The evaluation of the EMG and pressure of the elderly and young groups following repeated use shows that the muscle activity gradually decreased with the repeated use of all muscles in pressing the pedal button of the elevator-type evacuation machine. This suggests that high muscle activity and plantar pressure occur in the users when using the device for the first time. However, with repeated use, the anxiety decreased as the individuals adapted, resulting in an overall decrease in muscle activity and plantar pressure. In addition, there was no relationship between the left and right pressure distributions and muscle activity. Hence, there is no muscle load risk due to central movement. In particular, the load increased in the case of the tibialis anterior muscle, which showed significant muscle activity, but there was no dangerous load factor.

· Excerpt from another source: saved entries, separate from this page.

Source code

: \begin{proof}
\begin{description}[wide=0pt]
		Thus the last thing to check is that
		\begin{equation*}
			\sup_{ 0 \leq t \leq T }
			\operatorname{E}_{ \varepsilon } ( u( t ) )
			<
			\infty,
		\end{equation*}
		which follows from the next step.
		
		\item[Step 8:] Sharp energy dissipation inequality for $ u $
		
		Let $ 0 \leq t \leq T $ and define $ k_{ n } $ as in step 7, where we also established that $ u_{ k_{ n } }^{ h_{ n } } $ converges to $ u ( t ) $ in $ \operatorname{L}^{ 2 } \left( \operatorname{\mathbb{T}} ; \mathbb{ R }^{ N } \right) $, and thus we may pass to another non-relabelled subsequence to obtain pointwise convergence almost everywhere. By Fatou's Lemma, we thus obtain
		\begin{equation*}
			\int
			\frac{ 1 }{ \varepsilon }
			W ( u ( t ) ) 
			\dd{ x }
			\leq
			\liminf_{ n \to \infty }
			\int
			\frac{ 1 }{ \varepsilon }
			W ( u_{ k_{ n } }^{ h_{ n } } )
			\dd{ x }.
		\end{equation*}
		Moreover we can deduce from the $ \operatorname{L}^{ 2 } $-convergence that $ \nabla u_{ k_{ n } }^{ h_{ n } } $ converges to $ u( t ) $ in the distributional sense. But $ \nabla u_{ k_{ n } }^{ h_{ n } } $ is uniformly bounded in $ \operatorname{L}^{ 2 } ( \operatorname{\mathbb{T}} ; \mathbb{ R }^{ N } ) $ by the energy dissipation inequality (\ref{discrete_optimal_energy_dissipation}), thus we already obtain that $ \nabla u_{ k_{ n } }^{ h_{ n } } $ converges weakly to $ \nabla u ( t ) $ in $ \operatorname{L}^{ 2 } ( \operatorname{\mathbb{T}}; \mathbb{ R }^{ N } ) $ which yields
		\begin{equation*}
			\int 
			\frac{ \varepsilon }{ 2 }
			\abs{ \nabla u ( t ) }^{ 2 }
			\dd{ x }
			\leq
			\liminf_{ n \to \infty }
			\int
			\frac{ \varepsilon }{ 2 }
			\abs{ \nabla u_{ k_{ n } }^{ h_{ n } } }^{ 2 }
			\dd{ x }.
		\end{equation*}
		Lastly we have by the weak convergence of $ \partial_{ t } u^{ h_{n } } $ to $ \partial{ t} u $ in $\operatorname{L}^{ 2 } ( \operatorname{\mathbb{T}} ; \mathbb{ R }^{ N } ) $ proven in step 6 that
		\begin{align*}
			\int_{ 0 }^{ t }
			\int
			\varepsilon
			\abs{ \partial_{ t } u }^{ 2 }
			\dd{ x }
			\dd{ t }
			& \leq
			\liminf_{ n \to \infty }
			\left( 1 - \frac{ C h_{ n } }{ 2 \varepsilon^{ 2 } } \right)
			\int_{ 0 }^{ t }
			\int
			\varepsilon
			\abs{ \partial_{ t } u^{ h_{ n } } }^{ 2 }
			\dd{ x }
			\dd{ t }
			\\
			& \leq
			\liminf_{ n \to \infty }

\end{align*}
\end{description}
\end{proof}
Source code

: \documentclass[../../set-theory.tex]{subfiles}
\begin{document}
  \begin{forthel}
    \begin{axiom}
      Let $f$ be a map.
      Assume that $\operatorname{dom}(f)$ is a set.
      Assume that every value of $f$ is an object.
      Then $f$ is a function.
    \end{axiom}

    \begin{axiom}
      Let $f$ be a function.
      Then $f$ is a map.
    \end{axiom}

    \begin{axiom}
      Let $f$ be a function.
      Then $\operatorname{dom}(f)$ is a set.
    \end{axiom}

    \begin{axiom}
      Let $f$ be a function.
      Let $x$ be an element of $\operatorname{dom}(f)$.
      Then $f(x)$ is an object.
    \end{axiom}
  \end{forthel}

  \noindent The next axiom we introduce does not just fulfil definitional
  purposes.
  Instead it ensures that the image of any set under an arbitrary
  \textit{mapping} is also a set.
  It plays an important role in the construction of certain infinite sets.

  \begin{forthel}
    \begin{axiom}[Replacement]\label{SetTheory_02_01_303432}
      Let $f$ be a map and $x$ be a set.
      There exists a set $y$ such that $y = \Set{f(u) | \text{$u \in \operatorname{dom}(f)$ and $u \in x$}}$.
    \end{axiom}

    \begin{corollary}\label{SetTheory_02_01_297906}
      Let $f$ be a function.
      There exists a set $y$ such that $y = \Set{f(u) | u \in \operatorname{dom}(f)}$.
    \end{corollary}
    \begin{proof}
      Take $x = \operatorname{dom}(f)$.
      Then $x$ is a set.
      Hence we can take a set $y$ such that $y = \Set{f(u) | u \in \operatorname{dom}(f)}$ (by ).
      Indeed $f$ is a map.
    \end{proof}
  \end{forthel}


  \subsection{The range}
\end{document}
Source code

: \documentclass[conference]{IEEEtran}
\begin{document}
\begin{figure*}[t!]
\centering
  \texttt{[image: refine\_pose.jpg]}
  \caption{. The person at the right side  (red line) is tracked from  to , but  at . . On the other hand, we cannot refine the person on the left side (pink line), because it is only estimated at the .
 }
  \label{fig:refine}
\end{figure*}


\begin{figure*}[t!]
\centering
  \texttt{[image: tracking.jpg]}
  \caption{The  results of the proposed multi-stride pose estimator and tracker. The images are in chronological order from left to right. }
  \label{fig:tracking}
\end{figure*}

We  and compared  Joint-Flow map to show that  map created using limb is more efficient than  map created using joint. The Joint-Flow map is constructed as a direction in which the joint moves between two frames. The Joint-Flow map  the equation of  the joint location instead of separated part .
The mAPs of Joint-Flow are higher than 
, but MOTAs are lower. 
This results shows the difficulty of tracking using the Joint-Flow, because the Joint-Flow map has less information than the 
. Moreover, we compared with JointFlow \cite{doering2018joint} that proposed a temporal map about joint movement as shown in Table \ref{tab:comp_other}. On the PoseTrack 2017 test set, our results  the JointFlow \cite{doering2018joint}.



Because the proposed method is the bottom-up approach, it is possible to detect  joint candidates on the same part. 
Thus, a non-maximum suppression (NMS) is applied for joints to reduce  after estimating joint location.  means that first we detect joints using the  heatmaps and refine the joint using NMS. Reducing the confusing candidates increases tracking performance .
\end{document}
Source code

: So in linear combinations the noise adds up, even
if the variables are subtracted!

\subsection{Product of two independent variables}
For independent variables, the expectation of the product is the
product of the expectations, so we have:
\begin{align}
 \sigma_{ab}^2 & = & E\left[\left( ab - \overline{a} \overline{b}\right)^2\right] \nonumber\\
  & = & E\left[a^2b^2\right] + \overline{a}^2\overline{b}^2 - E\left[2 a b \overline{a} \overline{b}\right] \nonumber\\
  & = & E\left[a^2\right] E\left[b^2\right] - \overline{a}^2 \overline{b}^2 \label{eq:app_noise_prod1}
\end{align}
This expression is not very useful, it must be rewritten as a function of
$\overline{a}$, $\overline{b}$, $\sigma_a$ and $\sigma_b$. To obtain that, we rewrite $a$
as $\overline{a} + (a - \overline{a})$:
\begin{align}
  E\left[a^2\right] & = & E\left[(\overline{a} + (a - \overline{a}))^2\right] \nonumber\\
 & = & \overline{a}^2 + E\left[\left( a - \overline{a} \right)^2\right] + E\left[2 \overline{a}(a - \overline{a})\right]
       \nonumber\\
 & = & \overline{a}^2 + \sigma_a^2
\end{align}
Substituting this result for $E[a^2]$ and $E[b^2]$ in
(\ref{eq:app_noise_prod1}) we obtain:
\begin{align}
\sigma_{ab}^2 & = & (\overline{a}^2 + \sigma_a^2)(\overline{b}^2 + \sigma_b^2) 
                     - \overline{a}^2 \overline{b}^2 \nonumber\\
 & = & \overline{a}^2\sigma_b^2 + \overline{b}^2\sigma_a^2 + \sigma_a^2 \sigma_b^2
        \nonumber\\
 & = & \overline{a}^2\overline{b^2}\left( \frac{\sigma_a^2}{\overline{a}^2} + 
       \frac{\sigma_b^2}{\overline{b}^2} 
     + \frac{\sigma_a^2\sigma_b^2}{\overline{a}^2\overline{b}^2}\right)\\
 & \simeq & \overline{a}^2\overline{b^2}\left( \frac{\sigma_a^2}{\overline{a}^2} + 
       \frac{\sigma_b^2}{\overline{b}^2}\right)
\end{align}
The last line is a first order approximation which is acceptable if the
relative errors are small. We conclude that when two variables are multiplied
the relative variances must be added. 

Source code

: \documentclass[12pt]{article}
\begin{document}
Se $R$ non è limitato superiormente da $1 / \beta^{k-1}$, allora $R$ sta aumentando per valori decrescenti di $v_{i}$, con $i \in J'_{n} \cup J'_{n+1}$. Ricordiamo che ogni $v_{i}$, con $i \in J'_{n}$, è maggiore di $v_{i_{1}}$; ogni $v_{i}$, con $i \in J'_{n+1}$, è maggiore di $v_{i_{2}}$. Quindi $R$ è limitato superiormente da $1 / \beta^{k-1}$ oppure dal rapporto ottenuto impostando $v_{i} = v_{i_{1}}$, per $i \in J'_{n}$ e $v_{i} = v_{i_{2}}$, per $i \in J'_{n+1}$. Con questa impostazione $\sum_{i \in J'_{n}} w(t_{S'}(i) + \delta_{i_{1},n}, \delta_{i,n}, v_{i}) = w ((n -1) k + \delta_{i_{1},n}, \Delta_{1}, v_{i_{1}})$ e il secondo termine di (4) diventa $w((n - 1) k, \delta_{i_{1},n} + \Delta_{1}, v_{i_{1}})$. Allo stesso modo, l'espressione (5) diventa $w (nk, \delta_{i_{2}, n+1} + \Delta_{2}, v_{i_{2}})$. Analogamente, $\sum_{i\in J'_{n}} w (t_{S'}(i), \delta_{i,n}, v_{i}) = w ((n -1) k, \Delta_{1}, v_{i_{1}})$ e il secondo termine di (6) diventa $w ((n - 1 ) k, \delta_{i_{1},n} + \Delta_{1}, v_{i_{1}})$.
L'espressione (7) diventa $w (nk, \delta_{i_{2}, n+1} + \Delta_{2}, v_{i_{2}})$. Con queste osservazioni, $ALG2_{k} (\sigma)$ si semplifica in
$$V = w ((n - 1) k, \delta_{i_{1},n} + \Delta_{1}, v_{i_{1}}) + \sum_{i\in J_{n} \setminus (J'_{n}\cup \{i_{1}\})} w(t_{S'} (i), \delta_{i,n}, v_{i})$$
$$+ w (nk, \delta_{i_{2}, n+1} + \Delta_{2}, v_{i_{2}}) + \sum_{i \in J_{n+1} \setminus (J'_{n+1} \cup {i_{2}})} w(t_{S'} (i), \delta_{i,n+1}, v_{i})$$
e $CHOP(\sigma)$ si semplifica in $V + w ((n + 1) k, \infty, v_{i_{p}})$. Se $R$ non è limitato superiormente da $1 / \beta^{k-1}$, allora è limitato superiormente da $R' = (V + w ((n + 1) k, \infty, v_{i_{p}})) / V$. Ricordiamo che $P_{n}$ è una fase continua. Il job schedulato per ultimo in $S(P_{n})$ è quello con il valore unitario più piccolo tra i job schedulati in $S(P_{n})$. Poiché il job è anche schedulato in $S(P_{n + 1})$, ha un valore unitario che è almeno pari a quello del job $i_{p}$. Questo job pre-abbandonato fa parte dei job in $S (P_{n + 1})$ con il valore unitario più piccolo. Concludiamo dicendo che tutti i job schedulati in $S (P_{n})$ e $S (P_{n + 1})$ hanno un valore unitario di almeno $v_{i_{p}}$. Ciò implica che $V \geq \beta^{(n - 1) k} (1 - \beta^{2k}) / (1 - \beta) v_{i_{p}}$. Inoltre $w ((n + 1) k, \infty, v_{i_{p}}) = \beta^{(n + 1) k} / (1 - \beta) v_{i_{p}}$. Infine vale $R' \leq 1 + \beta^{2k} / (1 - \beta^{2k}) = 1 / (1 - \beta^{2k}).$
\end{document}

The results of this study appear to have no load factors in the evacuation behavior. Hence, the use of lightweight evacuation elevators is physically safe, and the data obtained can be used as basic biomechanical data for ergonomic instrument design and performance evaluation of existing elevator-type evacuation machines. For a more reliable evaluation in the future, it is necessary to conduct a performance evaluation that gathers feedback on discomfort, evaluates posture shaking using a tilt sensor, and makes comparisons with elderly and disabled individuals.

Acknowledgments

This research was supported by a grant (20022159) of the Regional Customized Disaster-Safety R&D Program, funded by the Ministry of Interior and Safety (MOIS, Korea).

Conflict of interest

The authors declare that they have no conflict of interest.